Look for the word "results" in the entries below, then copy every line that has it.

Stored data entries:
══════

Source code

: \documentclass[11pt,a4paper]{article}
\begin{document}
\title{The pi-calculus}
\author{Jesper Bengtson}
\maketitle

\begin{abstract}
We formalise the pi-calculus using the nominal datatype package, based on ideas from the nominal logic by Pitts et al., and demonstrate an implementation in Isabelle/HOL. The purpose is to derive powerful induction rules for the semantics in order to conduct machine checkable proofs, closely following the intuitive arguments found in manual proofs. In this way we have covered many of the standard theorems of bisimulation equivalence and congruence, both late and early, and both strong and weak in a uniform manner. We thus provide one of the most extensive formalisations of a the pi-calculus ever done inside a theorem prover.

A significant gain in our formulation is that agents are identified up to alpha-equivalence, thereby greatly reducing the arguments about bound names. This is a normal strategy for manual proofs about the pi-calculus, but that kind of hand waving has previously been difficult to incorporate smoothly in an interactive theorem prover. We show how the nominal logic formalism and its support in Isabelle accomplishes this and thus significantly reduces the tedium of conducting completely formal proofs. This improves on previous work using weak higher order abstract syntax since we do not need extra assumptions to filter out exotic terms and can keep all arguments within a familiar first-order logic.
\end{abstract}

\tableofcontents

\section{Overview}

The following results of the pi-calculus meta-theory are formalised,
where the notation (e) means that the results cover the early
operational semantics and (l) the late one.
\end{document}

══════

Solved exercise>
The following results of the pi-calculus meta-theory are formalised,
where the notation (e) means that the results cover the early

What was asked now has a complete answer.